De quel secret parlez-vous dans cette chanson ?

De nos parts d’ombre, de tout ce que l’on cache, que l’on se cache et que l’on n’expose pas facilement au regard des autres. C’est une chanson mélancolique mais qui apporte aussi de la bonne humeur, parce qu’au bout du tunnel, il y a la lumière et l’on finit par ouvrir des portes vers un nouveau monde.

 

A l’écoute, on entend presque les accords du « Get down Saturday night » d’Oliver Cheatham (1986). Vous confirmez ?

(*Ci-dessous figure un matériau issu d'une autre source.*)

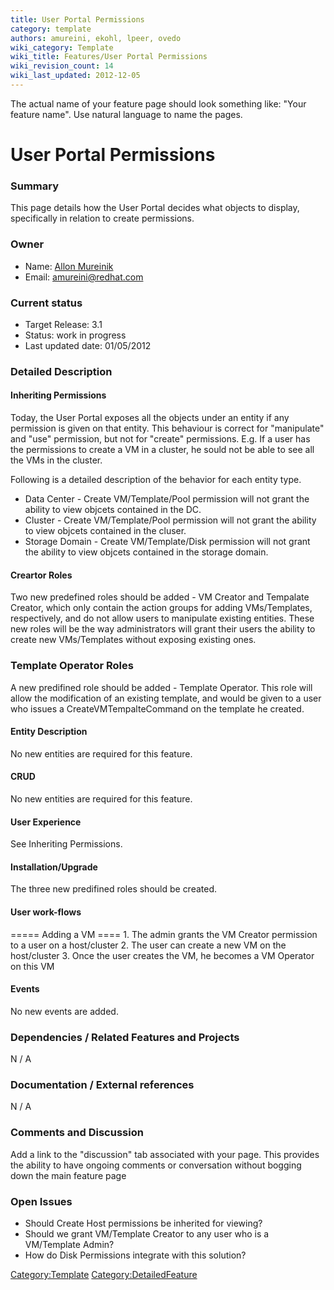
 ```yaml
---
title: User Portal Permissions
category: template
authors: amureini, ekohl, lpeer, ovedo
wiki_category: Template
wiki_title: Features/User Portal Permissions
wiki_revision_count: 14
wiki_last_updated: 2012-12-05
---
```


The actual name of your feature page should look something like: "Your feature name". Use natural language to name the pages.

# User Portal Permissions

### Summary

This page details how the User Portal decides what objects to display, specifically in relation to create permissions.

### Owner

*   Name: [Allon Mureinik](User:Amureini)
*   Email: amureini@redhat.com

### Current status

*   Target Release: 3.1
*   Status: work in progress
*   Last updated date: 01/05/2012

### Detailed Description

#### Inheriting Permissions

Today, the User Portal exposes all the objects under an entity if any permission is given on that entity. This behaviour is correct for "manipulate" and "use" permission, but not for "create" permissions. E.g. If a user has the permissions to create a VM in a cluster, he sould not be able to see all the VMs in the cluster.

Following is a detailed description of the behavior for each entity type.

*   Data Center - Create VM/Template/Pool permission will not grant the ability to view objcets contained in the DC.
*   Cluster - Create VM/Template/Pool permission will not grant the ability to view objcets contained in the cluser.
*   Storage Domain - Create VM/Template/Disk permission will not grant the ability to view objcets contained in the storage domain.

#### Creartor Roles

Two new predefined roles should be added - VM Creator and Tempalate Creator, which only contain the action groups for adding VMs/Templates, respectively, and do not allow users to manipulate existing entities. These new roles will be the way administrators will grant their users the ability to create new VMs/Templates without exposing existing ones.

### Template Operator Roles

A new predifined role should be added - Template Operator. This role will allow the modification of an existing template, and would be given to a user who issues a CreateVMTempalteCommand on the template he created.

#### Entity Description

No new entities are required for this feature.

#### CRUD

No new entities are required for this feature.

#### User Experience

See Inheriting Permissions.

#### Installation/Upgrade

The three new predifined roles should be created.

#### User work-flows

===== Adding a VM ==== 1. The admin grants the VM Creator permission to a user on a host/cluster 2. The user can create a new VM on the host/cluster 3. Once the user creates the VM, he becomes a VM Operator on this VM

#### Events

No new events are added.

### Dependencies / Related Features and Projects

N / A

### Documentation / External references

N / A

### Comments and Discussion

Add a link to the "discussion" tab associated with your page. This provides the ability to have ongoing comments or conversation without bogging down the main feature page

### Open Issues

*   Should Create Host permissions be inherited for viewing?
*   Should we grant VM/Template Creator to any user who is a VM/Template Admin?
*   How do Disk Permissions integrate with this solution?

<Category:Template> <Category:DetailedFeature>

Oui ! C’est la patte de mon label Daptone Records, spécialisé dans la soul et le funk. Au départ, pourtant ce n’était pas du tout ça. Mes premières démos sonnaient plutôt comme du Bowie, période Ziggy Stardust… On est finalement parti sur de l’italo-disco.

 

Et vous avez enregistré avec les musiciens d’Amy Winehouse. Quel effet ça fait à la rockeuse qui est en vous ?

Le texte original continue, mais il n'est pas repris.